Left wing main and aux tanks, ready for trial fitting
First bay of outside leading edge assembly, mated to main tank
Trial fit, viewed from outside end
Cut out for stall warning vane
Trial fit of left wing leading edge assemblies
Here's what happens when you unscrew the drain valve too far
Outside leading edge assembly after priming, main tank in background
Tank overlap strip after priming
Left main tank, upside down, after priming
Left main tank after priming
Heater to help cure primer, very cold ambient in winter afternoon
Tank overlap strip, stall warning vane slot
Stall warning, backup transfer pump, fuel lines installed, ready for assembly
Stall warning, backup transfer pump, fuel lines installed, ready for assembly
Pressure testing *both* assembled leading edge tanks, including fuel lines
Pressure testing *both* assembled leading edge tanks, including fuel lines
Stall warning micro-switch and wiring
Ready to mate leading edge assembly with wing box section (both upside down)
Leading edge assembly and wing box section bolted and cleco'd together
Assembled left wing back in modified wing cart, top side
Assembled left wing back in modified wing cart, bottom side
A few other notes on the auxiliary tanks:
I fitted a few #8 platenuts to the flange of each rib adjacent to the tank bays in the auxiliary tanks. NAS1801 screws secure these through the main spar.

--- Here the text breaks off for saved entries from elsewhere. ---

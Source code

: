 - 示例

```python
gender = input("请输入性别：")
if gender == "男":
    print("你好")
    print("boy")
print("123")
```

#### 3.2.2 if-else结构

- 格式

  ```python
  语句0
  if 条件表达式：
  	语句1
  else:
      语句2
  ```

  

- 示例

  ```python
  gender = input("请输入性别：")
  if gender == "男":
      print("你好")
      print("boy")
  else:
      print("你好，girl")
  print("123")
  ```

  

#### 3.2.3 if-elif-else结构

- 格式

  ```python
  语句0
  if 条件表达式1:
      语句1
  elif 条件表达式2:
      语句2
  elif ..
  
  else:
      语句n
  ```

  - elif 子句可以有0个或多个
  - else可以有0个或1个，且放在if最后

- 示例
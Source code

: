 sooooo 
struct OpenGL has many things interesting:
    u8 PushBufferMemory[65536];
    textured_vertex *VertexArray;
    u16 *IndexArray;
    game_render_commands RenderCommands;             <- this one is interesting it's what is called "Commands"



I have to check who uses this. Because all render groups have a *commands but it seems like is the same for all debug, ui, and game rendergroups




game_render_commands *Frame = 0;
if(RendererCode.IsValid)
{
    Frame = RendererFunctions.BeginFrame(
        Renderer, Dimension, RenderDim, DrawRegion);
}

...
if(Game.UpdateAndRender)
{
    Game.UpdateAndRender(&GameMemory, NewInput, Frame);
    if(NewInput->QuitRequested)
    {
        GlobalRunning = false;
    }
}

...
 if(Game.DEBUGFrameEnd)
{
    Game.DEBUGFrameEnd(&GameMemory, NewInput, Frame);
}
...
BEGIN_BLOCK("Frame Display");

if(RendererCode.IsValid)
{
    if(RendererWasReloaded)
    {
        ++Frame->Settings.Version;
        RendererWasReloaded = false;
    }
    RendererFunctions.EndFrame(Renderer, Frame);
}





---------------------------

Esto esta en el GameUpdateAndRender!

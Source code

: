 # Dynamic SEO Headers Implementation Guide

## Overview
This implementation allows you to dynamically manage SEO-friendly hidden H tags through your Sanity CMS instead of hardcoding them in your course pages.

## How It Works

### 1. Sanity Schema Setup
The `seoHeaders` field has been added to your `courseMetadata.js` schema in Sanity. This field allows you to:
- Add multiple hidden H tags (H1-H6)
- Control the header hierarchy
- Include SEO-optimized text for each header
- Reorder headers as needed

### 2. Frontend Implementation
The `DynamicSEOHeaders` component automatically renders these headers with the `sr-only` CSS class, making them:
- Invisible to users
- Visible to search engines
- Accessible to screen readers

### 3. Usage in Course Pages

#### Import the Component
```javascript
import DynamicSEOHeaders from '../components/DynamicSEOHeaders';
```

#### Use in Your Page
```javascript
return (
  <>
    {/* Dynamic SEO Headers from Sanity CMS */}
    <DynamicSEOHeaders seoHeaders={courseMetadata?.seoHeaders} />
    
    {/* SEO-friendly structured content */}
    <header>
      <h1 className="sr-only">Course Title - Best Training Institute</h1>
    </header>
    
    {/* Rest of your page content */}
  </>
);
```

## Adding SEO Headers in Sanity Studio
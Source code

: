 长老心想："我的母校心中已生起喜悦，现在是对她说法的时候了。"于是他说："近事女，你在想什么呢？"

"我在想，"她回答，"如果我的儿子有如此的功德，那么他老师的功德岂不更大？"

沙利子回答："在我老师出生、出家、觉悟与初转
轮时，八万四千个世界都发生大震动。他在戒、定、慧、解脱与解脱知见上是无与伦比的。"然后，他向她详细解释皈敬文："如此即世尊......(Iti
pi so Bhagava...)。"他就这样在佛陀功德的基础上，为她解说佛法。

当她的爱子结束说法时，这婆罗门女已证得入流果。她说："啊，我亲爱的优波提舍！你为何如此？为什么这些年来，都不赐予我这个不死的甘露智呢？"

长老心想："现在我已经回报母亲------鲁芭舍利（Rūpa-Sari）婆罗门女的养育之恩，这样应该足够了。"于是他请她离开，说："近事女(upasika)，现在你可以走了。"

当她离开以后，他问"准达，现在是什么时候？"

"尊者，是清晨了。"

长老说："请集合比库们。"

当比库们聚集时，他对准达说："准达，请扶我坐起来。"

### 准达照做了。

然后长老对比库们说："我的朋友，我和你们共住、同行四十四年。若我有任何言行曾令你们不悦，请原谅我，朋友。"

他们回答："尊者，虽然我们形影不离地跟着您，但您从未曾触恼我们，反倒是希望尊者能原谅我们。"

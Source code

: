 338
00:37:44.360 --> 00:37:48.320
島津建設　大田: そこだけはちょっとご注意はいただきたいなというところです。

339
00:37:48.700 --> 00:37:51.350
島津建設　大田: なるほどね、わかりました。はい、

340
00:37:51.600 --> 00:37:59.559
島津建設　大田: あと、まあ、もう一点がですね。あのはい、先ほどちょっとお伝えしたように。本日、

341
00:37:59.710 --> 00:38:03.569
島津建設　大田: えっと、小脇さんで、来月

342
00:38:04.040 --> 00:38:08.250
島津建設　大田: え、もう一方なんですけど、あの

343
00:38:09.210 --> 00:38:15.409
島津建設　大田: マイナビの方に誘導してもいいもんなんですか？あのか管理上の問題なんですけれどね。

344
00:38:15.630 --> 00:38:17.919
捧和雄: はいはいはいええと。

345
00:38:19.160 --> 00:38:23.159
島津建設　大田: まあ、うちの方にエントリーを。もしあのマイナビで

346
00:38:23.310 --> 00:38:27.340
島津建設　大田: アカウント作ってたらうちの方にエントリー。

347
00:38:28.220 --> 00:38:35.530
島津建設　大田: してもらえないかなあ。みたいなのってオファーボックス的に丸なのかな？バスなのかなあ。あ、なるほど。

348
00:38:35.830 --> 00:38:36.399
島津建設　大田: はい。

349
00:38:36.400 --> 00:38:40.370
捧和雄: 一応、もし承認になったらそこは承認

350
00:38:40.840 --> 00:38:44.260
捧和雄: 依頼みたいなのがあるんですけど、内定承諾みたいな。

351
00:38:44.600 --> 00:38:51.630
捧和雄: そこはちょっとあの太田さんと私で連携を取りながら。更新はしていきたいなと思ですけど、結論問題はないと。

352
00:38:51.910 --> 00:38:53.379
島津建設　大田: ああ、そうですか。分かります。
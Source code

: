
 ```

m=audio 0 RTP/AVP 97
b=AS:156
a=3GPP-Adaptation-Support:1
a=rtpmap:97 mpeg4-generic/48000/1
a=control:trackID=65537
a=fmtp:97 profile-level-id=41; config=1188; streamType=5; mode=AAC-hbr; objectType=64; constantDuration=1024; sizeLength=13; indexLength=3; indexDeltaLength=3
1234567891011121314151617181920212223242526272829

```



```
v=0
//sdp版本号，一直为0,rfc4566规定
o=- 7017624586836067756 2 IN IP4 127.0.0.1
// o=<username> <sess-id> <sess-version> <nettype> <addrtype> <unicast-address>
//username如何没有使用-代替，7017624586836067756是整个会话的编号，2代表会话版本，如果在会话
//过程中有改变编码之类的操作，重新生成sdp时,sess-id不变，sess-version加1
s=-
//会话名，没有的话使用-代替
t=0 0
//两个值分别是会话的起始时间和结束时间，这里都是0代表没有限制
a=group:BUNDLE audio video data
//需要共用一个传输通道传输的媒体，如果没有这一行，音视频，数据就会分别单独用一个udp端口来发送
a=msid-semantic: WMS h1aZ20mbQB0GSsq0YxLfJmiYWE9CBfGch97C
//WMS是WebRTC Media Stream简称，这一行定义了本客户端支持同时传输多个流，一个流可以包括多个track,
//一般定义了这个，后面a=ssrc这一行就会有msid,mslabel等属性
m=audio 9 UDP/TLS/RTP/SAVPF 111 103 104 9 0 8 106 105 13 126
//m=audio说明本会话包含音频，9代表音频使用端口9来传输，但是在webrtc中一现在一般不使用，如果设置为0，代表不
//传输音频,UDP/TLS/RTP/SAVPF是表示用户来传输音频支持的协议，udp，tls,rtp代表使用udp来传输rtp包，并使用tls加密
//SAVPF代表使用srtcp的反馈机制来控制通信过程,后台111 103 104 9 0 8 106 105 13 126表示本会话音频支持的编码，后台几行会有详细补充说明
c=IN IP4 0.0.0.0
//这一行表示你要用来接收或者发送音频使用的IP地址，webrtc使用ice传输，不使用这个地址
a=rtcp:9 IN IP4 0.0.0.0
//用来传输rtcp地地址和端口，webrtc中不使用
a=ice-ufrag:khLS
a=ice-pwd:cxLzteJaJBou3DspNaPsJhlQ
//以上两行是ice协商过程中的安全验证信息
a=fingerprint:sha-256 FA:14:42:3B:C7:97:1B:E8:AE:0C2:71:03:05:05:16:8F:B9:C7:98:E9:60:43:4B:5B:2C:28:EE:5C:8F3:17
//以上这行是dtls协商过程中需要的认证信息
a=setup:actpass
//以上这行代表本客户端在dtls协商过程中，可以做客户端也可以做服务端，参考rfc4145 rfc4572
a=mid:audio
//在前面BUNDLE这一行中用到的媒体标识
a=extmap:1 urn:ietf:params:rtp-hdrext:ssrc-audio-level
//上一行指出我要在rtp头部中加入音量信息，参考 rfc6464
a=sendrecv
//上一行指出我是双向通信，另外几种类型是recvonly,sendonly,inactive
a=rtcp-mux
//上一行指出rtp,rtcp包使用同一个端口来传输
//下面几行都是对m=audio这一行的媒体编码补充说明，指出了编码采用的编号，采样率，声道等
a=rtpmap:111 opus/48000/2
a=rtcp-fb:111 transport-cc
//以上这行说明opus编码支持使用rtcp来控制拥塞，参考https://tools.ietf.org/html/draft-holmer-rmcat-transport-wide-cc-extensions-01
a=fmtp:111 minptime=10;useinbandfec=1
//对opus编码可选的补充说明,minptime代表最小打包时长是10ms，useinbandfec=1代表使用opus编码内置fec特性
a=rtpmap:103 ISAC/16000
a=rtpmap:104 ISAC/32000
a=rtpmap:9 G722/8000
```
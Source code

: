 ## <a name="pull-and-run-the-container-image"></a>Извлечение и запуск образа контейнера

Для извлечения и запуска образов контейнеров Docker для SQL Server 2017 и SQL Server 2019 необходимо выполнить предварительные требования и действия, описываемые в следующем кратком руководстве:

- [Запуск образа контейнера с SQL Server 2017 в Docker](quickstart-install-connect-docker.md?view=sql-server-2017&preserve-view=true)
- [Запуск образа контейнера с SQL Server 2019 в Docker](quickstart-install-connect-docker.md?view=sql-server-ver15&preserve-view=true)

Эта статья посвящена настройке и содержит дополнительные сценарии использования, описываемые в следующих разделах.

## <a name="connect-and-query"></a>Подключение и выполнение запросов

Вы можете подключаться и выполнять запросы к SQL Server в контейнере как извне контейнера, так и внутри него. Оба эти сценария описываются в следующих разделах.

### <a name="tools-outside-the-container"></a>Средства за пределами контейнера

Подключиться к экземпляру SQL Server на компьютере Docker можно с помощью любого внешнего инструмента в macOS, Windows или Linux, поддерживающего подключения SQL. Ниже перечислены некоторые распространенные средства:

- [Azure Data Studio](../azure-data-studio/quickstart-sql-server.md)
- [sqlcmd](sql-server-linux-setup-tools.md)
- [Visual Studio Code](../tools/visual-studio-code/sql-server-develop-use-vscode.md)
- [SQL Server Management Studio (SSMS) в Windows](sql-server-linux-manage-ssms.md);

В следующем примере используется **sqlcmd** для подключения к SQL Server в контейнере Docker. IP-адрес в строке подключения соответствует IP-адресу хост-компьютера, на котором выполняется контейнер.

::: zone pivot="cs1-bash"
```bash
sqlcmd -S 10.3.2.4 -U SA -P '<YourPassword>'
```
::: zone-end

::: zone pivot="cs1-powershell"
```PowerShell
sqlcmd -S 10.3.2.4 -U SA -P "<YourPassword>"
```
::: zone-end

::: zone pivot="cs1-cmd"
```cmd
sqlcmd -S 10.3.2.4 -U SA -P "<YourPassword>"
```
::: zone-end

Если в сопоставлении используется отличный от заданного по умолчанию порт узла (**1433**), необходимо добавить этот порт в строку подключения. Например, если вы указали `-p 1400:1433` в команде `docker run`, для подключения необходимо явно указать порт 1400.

The auxiliary tank is not easily removed, since it is riveted in place. This is obviously a compromise, and is one of the reasons I did a lot of pressure testing of the system. If a fuel leak occurs in the aux tank rear baffles, the options for repair are limited – drill everything out or cut an access panel in the bottom. The fall-back is to remove the fuel lines and convert the wing back to a standard arrangement with an empty, unused auxiliary tank. To this end, the vent fitting has been included in the main tanks even though it is not used (blocked off) at present.
Each auxiliary tank holds approx. 65 litres. A float type sender is included, there is a drain valve and of course a separate fuel cap.